Segment Start: Data records

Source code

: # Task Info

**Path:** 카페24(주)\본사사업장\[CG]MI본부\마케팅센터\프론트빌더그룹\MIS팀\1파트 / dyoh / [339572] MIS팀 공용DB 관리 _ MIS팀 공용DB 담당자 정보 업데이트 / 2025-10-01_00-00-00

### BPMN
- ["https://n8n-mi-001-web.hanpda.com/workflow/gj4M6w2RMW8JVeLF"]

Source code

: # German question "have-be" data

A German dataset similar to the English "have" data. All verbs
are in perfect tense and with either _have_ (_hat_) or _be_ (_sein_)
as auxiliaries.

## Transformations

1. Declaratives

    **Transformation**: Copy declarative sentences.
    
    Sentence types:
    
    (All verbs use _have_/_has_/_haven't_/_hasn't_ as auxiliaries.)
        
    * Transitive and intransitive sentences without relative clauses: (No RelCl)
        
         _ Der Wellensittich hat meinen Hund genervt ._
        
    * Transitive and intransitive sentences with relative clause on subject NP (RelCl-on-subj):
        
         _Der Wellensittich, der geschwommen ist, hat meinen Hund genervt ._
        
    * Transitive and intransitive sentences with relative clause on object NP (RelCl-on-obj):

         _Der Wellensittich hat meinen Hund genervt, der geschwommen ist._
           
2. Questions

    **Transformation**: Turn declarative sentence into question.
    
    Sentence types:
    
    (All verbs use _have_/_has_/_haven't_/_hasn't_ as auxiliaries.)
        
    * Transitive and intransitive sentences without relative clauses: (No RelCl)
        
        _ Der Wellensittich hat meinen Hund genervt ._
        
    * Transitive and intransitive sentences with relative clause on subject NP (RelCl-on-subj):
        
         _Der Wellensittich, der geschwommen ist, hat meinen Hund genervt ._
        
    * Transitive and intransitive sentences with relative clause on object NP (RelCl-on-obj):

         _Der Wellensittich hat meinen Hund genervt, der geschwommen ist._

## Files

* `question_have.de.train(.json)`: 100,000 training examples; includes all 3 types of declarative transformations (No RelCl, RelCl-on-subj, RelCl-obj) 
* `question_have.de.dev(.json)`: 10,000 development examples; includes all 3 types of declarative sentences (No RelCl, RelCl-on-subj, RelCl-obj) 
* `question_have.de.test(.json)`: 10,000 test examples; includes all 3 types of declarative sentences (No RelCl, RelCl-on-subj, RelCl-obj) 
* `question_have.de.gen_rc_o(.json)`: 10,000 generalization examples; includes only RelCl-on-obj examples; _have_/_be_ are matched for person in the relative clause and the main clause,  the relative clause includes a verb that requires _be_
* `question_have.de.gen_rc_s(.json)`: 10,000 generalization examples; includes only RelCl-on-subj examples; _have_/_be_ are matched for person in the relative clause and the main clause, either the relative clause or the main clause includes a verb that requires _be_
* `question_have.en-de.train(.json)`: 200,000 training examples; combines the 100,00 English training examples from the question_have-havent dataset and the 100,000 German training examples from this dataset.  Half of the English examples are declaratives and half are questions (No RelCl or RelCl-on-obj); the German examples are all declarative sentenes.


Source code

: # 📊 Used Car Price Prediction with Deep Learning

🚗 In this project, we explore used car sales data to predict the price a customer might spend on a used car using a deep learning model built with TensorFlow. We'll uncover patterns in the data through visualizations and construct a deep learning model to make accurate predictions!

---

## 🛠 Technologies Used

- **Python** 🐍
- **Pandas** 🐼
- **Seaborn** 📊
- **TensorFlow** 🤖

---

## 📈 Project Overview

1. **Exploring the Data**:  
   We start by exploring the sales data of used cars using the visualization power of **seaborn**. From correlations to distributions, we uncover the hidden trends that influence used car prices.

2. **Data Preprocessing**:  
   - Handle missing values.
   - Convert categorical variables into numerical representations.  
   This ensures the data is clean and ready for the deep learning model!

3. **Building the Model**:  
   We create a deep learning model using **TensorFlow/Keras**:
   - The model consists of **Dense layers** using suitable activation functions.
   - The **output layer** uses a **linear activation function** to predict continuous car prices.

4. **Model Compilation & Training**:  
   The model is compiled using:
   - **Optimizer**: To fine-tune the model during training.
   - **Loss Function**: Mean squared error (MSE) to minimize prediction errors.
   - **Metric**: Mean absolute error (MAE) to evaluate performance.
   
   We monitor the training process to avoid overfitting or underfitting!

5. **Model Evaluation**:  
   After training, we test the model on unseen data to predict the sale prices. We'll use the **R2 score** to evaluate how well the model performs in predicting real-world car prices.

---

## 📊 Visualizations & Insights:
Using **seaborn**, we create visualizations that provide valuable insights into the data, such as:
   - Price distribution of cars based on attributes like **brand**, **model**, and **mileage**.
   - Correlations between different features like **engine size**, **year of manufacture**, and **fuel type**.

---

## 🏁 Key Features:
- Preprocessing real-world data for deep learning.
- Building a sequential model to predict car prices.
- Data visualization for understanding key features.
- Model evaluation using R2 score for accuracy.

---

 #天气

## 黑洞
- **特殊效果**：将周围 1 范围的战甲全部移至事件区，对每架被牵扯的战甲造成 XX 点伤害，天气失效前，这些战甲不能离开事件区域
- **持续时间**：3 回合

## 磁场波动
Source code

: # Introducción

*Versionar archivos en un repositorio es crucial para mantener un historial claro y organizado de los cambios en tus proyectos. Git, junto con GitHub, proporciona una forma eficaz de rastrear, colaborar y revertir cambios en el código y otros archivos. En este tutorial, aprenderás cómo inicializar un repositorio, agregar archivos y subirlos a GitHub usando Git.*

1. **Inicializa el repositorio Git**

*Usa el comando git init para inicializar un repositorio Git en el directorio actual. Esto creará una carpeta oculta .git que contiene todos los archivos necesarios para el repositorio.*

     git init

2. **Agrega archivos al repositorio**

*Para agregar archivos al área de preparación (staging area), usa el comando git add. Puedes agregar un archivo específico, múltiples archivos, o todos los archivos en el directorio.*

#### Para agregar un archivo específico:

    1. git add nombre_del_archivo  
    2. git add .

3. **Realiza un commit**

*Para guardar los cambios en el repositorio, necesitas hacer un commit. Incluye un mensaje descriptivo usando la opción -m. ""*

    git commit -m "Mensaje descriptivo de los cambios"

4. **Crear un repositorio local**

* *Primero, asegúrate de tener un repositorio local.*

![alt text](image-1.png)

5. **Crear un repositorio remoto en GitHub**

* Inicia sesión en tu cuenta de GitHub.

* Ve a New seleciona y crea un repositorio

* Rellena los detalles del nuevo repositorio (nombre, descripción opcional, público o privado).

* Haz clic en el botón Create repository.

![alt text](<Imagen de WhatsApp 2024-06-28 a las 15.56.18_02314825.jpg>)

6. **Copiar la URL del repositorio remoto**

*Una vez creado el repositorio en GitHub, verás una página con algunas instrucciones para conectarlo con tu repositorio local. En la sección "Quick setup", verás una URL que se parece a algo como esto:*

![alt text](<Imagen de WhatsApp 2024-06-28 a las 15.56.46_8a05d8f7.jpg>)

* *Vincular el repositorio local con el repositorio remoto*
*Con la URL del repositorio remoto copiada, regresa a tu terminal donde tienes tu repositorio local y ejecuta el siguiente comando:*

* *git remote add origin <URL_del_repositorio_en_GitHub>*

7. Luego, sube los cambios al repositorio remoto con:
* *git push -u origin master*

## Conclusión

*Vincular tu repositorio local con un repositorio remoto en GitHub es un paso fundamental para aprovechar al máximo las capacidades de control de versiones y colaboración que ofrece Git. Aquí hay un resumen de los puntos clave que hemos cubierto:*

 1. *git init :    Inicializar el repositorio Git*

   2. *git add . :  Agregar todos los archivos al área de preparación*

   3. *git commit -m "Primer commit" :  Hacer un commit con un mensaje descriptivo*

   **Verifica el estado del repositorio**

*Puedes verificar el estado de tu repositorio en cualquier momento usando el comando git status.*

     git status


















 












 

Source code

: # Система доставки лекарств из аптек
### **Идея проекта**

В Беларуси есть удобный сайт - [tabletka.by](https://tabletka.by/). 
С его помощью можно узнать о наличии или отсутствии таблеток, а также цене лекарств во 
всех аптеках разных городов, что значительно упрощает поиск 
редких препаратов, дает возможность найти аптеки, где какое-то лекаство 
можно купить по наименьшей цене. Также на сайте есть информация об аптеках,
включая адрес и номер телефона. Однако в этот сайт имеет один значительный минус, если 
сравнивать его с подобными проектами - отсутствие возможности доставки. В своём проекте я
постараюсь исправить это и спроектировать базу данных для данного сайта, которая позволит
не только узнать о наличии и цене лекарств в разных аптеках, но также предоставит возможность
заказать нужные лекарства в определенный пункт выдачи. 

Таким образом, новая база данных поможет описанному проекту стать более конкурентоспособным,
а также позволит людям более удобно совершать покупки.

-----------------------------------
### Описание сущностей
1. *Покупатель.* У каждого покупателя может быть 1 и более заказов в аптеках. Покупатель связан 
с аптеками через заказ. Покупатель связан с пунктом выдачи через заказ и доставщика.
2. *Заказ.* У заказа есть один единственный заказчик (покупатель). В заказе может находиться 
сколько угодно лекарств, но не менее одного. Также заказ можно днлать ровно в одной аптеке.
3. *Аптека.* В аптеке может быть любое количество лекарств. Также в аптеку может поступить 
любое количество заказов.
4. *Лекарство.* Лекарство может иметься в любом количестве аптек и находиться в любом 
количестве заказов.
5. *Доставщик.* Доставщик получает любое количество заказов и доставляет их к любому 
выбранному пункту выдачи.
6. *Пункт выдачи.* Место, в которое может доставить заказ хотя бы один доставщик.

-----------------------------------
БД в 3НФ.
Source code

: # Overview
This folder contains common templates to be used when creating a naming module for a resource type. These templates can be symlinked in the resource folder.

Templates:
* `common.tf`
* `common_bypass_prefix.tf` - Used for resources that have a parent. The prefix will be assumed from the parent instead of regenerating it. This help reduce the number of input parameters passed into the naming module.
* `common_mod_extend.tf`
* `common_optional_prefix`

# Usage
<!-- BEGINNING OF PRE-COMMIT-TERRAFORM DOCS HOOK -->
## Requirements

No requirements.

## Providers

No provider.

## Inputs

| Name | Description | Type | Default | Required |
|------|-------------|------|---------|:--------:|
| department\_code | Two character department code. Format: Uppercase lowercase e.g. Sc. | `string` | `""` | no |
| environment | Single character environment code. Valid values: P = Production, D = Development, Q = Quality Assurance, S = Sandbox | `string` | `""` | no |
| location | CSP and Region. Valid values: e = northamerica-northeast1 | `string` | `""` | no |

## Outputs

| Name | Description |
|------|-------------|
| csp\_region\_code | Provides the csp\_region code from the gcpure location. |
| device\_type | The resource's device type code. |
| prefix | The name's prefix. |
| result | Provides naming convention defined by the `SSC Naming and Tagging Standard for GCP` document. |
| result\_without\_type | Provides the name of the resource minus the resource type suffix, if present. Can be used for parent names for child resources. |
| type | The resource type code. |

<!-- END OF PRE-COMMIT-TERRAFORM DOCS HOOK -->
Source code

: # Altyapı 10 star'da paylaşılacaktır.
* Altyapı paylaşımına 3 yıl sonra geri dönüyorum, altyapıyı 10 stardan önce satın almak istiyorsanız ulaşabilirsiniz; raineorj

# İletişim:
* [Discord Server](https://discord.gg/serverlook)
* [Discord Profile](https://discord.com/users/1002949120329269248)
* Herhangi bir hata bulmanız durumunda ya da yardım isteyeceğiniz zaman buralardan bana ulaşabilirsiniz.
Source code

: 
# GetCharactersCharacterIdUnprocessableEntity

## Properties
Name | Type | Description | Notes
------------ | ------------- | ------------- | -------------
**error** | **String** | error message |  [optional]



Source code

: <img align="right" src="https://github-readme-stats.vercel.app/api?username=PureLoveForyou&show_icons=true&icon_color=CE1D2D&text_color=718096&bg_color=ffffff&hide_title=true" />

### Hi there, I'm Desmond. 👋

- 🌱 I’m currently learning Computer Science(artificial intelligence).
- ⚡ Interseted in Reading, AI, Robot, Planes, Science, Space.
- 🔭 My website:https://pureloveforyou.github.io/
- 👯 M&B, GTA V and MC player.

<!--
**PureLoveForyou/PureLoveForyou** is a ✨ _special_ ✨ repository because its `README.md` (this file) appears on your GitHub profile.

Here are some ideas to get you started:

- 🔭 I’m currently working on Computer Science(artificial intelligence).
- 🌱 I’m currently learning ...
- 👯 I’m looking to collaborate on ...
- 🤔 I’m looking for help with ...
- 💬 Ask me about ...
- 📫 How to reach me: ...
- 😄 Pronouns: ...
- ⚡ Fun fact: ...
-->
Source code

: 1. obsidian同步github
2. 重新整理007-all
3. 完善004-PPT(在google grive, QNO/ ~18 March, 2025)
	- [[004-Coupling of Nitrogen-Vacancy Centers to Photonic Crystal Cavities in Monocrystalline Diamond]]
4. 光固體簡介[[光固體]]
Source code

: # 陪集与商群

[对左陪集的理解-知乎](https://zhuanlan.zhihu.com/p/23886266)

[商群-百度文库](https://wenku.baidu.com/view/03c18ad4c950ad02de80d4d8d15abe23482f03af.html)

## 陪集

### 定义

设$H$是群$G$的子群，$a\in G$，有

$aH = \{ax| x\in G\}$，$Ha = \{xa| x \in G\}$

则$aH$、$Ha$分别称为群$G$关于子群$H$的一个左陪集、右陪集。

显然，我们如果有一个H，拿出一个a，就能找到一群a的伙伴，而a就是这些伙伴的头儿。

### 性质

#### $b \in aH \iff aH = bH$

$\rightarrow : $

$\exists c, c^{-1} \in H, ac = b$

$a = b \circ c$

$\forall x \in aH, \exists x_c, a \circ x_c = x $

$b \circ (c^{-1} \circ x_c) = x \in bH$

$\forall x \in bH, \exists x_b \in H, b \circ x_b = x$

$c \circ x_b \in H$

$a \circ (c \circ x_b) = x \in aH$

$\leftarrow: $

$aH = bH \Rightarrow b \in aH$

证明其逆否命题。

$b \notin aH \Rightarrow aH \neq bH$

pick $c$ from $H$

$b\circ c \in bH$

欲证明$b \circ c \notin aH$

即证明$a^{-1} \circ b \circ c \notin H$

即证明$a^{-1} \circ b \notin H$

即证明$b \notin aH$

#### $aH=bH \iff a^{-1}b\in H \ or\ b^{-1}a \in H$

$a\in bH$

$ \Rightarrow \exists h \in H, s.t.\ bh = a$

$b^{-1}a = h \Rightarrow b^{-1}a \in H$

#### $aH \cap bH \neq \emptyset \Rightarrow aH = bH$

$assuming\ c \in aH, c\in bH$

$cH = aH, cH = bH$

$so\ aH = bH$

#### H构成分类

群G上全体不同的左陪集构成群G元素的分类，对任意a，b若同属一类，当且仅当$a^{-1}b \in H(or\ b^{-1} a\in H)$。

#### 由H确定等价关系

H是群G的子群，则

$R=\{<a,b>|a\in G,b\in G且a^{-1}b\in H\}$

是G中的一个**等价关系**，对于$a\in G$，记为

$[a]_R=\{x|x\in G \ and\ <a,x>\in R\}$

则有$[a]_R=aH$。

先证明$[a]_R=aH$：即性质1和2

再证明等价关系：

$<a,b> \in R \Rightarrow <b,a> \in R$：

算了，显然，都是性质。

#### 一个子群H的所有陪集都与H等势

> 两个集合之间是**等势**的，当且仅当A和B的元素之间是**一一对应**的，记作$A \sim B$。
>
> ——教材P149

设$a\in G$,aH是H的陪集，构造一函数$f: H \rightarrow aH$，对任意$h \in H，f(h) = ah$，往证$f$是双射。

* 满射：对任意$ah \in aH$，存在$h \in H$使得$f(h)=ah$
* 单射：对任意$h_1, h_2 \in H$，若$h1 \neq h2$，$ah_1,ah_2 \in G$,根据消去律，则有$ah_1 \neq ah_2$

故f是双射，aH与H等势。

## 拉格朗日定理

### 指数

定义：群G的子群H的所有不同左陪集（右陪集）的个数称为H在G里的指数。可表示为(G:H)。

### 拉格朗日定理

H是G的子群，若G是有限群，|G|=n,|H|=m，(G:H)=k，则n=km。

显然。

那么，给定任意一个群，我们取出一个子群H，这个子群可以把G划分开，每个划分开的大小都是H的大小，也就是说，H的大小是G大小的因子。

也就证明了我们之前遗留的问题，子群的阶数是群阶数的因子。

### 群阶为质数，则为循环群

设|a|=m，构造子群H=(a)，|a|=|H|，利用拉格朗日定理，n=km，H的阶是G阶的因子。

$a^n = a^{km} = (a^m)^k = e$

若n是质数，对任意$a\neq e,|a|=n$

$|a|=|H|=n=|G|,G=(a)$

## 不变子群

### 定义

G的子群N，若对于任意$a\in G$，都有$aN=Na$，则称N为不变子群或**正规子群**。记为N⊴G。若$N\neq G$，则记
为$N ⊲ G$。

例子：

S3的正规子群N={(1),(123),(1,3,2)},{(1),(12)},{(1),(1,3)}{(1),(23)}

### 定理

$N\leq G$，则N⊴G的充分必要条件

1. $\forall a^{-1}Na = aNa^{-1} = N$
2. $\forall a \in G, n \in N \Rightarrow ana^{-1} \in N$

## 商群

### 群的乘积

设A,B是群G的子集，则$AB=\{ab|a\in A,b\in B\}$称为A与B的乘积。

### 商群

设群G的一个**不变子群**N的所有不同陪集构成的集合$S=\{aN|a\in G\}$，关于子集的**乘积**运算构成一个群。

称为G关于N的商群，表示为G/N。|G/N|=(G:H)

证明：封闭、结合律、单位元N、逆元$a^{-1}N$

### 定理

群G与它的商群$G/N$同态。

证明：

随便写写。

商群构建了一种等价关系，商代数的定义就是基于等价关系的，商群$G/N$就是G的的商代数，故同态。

Segment End: Data records

**Exercise requirements**
From the data above, reproduce word for word the lines running from the line with "- **Seaborn** 📊" to the line with "3. **Building the", ends included.

**Output of the task**
- **Seaborn** 📊
- **TensorFlow** 🤖

---

## 📈 Project Overview

1. **Exploring the Data**:  
   We start by exploring the sales data of used cars using the visualization power of **seaborn**. From correlations to distributions, we uncover the hidden trends that influence used car prices.

2. **Data Preprocessing**:  
   - Handle missing values.
   - Convert categorical variables into numerical representations.  
   This ensures the data is clean and ready for the deep learning model!

3. **Building the Model**:  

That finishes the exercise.